Owens & Minor rebrands to sharpen focus on home-based care P&HS divestiture, new Optum agreement signal strategic shift

By Theresa Flaherty
Updated 12:10 PM CDT, Fri October 31, 2025
RICHMOND, Va. – Owens & Minor is rebranding to reflect its strategic focus on the Patient Direct business, according to Edward Pesicka, the company’s president, CEO and director. The move follows the company’s October announcement of a definitive agreement to sell its Products & Healthcare Services (P&HS) segment to Platinum Equity for $375 million in cash.
“As I think about the future, following the divestiture of Products & Healthcare Services, I am thrilled that we can fully align around a single business,” said Pesicka on a recent call to discuss the company’s third quarter earnings. “Our capital allocation, strategic priorities and execution are no longer split. They are unified around advancing the future of home-based care through Patient Direct.”
Taking a ‘preferred position’ with Optum
A major driver of Patient Direct’s growth is a new national provider agreement with Optum Health, which Owens & Minor is actively scaling, said Perry Bernocchi, executive VP and CEO of Patient Direct.
“We have 450 forward-facing salespeople that are marketing to over 100,000 potential referral sources within Optum,” he said. “What it does do is give us a preferred position within the Optum closed network as Apria and Byram as the leading home care home-based DME provider. So that is a go-to-market strategy from a push and a pull perspective within Optum.”
Smaller categories show ‘phenomenal growth’

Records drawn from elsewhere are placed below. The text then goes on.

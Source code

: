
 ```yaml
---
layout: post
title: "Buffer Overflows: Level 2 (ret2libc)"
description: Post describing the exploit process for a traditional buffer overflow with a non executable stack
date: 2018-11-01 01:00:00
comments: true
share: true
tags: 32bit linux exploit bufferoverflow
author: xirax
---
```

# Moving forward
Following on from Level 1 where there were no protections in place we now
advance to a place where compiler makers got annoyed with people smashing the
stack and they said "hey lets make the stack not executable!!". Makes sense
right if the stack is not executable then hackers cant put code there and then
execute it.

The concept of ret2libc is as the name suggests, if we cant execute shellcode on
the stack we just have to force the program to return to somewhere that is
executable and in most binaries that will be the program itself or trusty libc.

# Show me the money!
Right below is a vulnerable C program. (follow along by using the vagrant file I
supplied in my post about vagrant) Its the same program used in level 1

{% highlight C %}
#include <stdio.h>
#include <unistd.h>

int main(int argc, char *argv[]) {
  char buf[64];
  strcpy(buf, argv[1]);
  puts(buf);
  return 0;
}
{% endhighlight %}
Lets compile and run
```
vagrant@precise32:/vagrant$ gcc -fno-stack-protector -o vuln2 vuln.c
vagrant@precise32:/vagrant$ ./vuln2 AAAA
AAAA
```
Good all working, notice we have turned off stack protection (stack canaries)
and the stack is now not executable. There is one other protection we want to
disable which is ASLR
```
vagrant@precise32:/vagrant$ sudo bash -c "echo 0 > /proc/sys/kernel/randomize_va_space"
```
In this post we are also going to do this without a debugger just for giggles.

While Owens & Minor is working to regain momentum in its diabetes segment, growth remained relatively flat compared to the third quarter of 2024. Nationally, payers have increasingly limited access to continuous glucose monitors (CGMs) to pharmacy-only models. Owens & Minor is leveraging its own pharmacy to help mitigate that impact, said Jonathan Leon, executive VP, CFO and corporate treasurer.
Other product categories—including sleep therapy, ostomy and urology—showed year-to-date growth, along with several smaller segments, Leon said.
“Smaller categories, including chest wall oscillation, which although is still small, has shown a phenomenal growth and demonstrates our ability to successfully expand our therapy portfolio,” he said.
Debt paydown remains a priority
As of Sept. 30, Owens & Minor reported net debt of $2.1 billion, an increase from year-end 2024. The rise is attributed to costs associated with exiting its planned acquisition of Rotech Healthcare, which was terminated in June. Owens & Minor paid a $100 million break-up fee.
Additional expenses were incurred from launching a new kitting facility for the P&HS segment. Although the company sold the segment, it retained a 5% ownership stake. The facility startup has temporarily disrupted inventory levels, said Pesicka.
“We are diligently focused on controlling our balance sheet through debt paydown, managing operational cost controls and lowering the cost to serve and accelerating our cash flow generation,” he said.